Snowgaine: 8th Time is the Charm

Hello, hello, hello, is there any snow out there?

I have raced in CNYO’s Snowgaine more times than in any other race, and it is never a race I have had any expectation of winning overall. It’s always a small field, but more often than not, it is stacked with Canadians who crush the course every time the snow is deep with snowshoes adding weight to racers’ feet. As this year’s Snowgaine approached, we expected more of the same, and we have joked over the years that we are racing to be the first Americans to the line, not to win outright. This year in Philadelphia we have had an amazing winter complete with three snowfalls totaling about four inches, so nothing different this year.

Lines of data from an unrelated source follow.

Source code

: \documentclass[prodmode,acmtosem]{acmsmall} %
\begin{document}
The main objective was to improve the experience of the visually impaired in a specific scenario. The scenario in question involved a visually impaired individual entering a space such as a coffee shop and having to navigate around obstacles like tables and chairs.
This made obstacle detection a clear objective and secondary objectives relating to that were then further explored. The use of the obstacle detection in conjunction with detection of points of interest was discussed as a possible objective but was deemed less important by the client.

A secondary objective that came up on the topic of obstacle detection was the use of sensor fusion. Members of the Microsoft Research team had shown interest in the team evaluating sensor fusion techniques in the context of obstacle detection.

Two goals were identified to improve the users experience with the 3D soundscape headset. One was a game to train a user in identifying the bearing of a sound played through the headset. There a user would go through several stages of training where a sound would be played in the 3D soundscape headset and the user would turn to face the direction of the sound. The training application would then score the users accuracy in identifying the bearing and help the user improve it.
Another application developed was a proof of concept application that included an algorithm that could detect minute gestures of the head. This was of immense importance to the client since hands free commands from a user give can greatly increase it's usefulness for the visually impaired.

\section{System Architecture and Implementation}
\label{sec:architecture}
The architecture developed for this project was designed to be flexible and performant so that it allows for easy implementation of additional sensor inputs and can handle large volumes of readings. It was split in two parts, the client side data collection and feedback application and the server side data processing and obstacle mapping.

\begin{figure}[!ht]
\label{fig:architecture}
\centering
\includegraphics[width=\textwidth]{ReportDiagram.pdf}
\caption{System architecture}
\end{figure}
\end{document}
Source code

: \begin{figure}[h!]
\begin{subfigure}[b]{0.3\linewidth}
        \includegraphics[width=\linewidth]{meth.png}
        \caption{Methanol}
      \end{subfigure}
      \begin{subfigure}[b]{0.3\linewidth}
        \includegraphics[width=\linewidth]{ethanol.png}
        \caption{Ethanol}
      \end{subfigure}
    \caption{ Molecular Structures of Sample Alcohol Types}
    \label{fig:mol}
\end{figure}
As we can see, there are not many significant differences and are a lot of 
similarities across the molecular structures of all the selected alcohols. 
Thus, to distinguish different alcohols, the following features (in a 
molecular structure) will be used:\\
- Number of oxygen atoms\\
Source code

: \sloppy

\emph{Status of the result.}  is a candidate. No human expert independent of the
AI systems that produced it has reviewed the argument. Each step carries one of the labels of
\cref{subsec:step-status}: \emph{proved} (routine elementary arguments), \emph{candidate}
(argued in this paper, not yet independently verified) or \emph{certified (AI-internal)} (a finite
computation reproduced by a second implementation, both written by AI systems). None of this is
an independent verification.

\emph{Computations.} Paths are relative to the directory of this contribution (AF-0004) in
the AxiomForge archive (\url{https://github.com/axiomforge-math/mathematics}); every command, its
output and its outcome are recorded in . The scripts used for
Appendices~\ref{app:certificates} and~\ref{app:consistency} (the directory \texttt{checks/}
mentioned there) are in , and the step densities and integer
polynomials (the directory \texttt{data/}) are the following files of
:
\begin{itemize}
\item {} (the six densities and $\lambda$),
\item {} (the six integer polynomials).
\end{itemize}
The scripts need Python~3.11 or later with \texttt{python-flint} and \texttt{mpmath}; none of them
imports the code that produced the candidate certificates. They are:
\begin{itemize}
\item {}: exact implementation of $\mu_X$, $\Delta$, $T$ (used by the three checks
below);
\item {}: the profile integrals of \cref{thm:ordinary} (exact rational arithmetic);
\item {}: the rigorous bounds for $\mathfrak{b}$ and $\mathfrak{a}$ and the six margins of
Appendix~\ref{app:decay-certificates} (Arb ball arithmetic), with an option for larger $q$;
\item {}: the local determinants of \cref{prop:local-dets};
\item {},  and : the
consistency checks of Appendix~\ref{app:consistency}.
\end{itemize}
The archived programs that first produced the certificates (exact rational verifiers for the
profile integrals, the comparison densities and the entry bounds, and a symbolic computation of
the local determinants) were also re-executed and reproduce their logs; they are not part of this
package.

Still, we like to prepare, so Abby and I fill our bathtub with jello, don our snowshoes and high-step, precariously balancing an I-Pad with video of Touching the Void inspiring us to dig deep. We take ice baths and turn on the air conditioning when the house goes above 40 degrees. When the temperatures do plummet, we ice over our patio and do wind sprints and suicides in our microspikes. Anything we can to be prepared for the Canadian invasion. Anything to give us a chance to get our names inscribed on the famed “Broken Ski”, an iconic piece of Snowgaine glory.

Over the last month or so, reports out of East Pharsalia, New York included feet of snow, climate change be damned, and we packed our trusty snowshoes into the trunk, dug out our SOURCE insulated hoses and our warmest Thorlo socks, and began to taper for two eight hour days of snowshoeing, running, and crawling through the deep snows blanketing the woods and swamps of central New York.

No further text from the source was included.